Showing posts with label Upset. Show all posts
Showing posts with label Upset. Show all posts

Wednesday, 18 May 2011

Bad week.

Isn't it depressing when you don't know why you're upset or feeling a bit rubbish? Because I get that an awful lot.
Now is one of those times, I've been feeling a bit crappy all week, maybe because I'm thinking about what my future will be like, I've never been good with boys I like; I'm really confident in front of all my friends, but I get really awkward when put in that sort of situation. I'm also not good with expressing my true feelings to people, I often just break down at the smallest thing, like, if I get picked on in class to answer a question, and I don't know what to say, I sometimes just forget everything, and panic. It's usually because I haven't been listening, I'm easily distracted and find it difficult to concentrate on things I'm not massively interested in. I procrastinate a lot, I can't help it, and when I'm trying to sleep, it feels like there's a million thoughts in my head, all buzzing round. I, and a few friends, think it might be ADHD inattentive type, all my life I've been pretty much like this, and it all adds up.
So, any thoughts on that or am I being a hypochondriac?

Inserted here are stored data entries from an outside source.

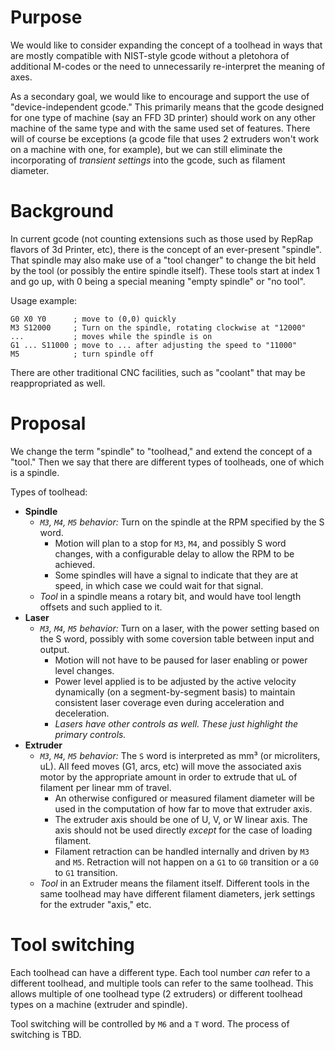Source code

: # Purpose

We would like to consider expanding the concept of a toolhead in ways that are mostly compatible with NIST-style gcode without a pletohora of additional M-codes or the need to unnecessarily re-interpret the meaning of axes.

As a secondary goal, we would like to encourage and support the use of "device-independent gcode." This primarily means that the gcode designed for one type of machine (say an FFD 3D printer) should work on any other machine of the same type and with the same used set of features. There will of course be exceptions (a gcode file that uses 2 extruders won't work on a machine with one, for example), but we can still eliminate the incorporating of _transient settings_ into the gcode, such as filament diameter.

# Background

In current gcode (not counting extensions such as those used by RepRap flavors of 3d Printer, etc), there is the concept of an ever-present "spindle". That spindle may also make use of a "tool changer" to change the bit held by the tool (or possibly the entire spindle itself). These tools start at index 1 and go up, with 0 being a special meaning "empty spindle" or "no tool".

Usage example:

```gcode
G0 X0 Y0      ; move to (0,0) quickly
M3 S12000     ; Turn on the spindle, rotating clockwise at "12000"
...           ; moves while the spindle is on
G1 ... S11000 ; move to ... after adjusting the speed to "11000"
M5            ; turn spindle off
```

There are other traditional CNC facilities, such as "coolant" that may be reappropriated as well.

# Proposal

We change the term "spindle" to "toolhead," and extend the concept of a "tool." Then we say that there are different types of toolheads, one of which is a spindle.

Types of toolhead:
- **Spindle**
  - *`M3`, `M4`, `M5` behavior:* Turn on the spindle at the RPM specified by the S word.
    - Motion will plan to a stop for `M3`, `M4`, and possibly S word changes, with a configurable delay to allow the RPM to be achieved.
    - Some spindles will have a signal to indicate that they are at speed, in which case we could wait for that signal.
  - *Tool* in a spindle means a rotary bit, and would have tool length offsets and such applied to it.
- **Laser**
  - *`M3`, `M4`, `M5` behavior:* Turn on a laser, with the power setting based on the S word, possibly with some coversion table between input and output.
    - Motion will not have to be paused for laser enabling or power level changes.
    - Power level applied is to be adjusted by the active velocity dynamically (on a segment-by-segment basis) to maintain consistent laser coverage even during acceleration and deceleration.
    - *Lasers have other controls as well. These just highlight the primary controls.*
- **Extruder**
  - *`M3`, `M4`, `M5` behavior:* The `S` word is interpreted as mm³ (or microliters, uL). All feed moves (G1, arcs, etc) will move the associated axis motor by the appropriate amount in order to extrude that uL of filament per linear mm of travel.
    - An otherwise configured or measured filament diameter will be used in the computation of how far to move that extruder axis.
    - The extruder axis should be one of U, V, or W linear axis. The axis should not be used directly *except* for the case of loading filament.
    - Filament retraction can be handled internally and driven by `M3` and `M5`. Retraction will not happen on a `G1` to `G0` transition or a `G0` to `G1` transition.
  - *Tool* in an Extruder means the filament itself. Different tools in the same toolhead may have different filament diameters, jerk settings for the extruder "axis," etc.


# Tool switching

Each toolhead can have a different type. Each tool number *can* refer to a different toolhead, and multiple tools can refer to the same toolhead. This allows multiple of one toolhead type (2 extruders) or different toolhead types on a machine (extruder and spindle).

Tool switching will be controlled by `M6` and a `T` word. The process of switching is TBD.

Have a picture of the lovely Thom Yorke. Your description of ugly is my description of beautiful.
Now go and watch the video to Fake plastic trees. Listen to it, and let it make you sad. It's a wonderful song, and I love it.

Friday, 22 April 2011

Concern

Bit of a serious topic here..
I was going through my tumblr when I came across a picture a friend of mine had reblogged; it was a picture of the stomach of a girl, she was tiny, must have been about a UK size 6, if that, but not entirely healthy looking, hips jutting out slightly, visible ribs, so I went and had a look at the original source. It upset me, it really, truly did. The blog belonged to a girl who said she longed for the perfect body, and self harmed as an outlet; it was full of tiny, skinny girls, some healthy, but slim, others clearly starving and sick, mentally and physically.
Lets be honest here, girls, who doesn't want to be slim and elegant? Maybe a womenly, curvy, sexy figure? Nearly nobody is completely happy with themselves, including me, I'm about 5'5"-6", UK size 12, got a bit of a belly and chubby legs, I have quite wide hips and a biggish bust, but my waist is a decent size, at 28.5",  I personally like quite having a littleish waist and wider hips, but there's so many bits I'd love to slice off or make disappear. However for some people it's so much different to that, they can't see any bits that they like, hence anorexia sufferers; they convince themselves they are overweight and so much bigger than everyone else, when in reality they are literally starving themsleves to death.
And, I personally blame most of this on the media. Oh the media. Joy. 34"-24"-34". What's that? Just some random numbers? It's the most desireable proportions for a female high fashion model, you also have to be 5'8"-11". Most high fashion models are (obviously) very slim, skinny, even, resulting in an average BMI of 16.3. A healthy BMI is anywhere between 18.5 and 25. And people go around saying anorexia is just a cry for attention? Eating disorders are illnesses. Mostly mental. Imagine after, lets say years, of convincing yourself you're grossly overweight, someone comes along and tells you to stop attention-seeking and put some weight on. Now, you think you're overweight, and someone tells you to put weight ON, after you've been trying to lose weight? That must sound so ridiculous and slanderous! Plus, having horrendously low self-esteem, "stop attention-seeking!" sounds pretty darn awful.
Overall, have a little thought when you tell someone to "put some weight on!" or "you should calm down on the snacks..." tiny little snide comments like that can really push people over the edge. You can tell someone they're pretty, or beautiful, and they'll maybe believe you for the next few hours, tops. Tell someone they're ugly, fat, or stupid and they'll believe you forever. You can't undo the spoken word, so once it's done. it's done.
Rant over.
*Disclaimer* I have never suffered from an eating disorder, so if my facts are a bit off, please forgive me.
Also I'm sorry if this makes nearly no sense, it's 1 in the morning over here and I decided to do a blog post. Smart, eh?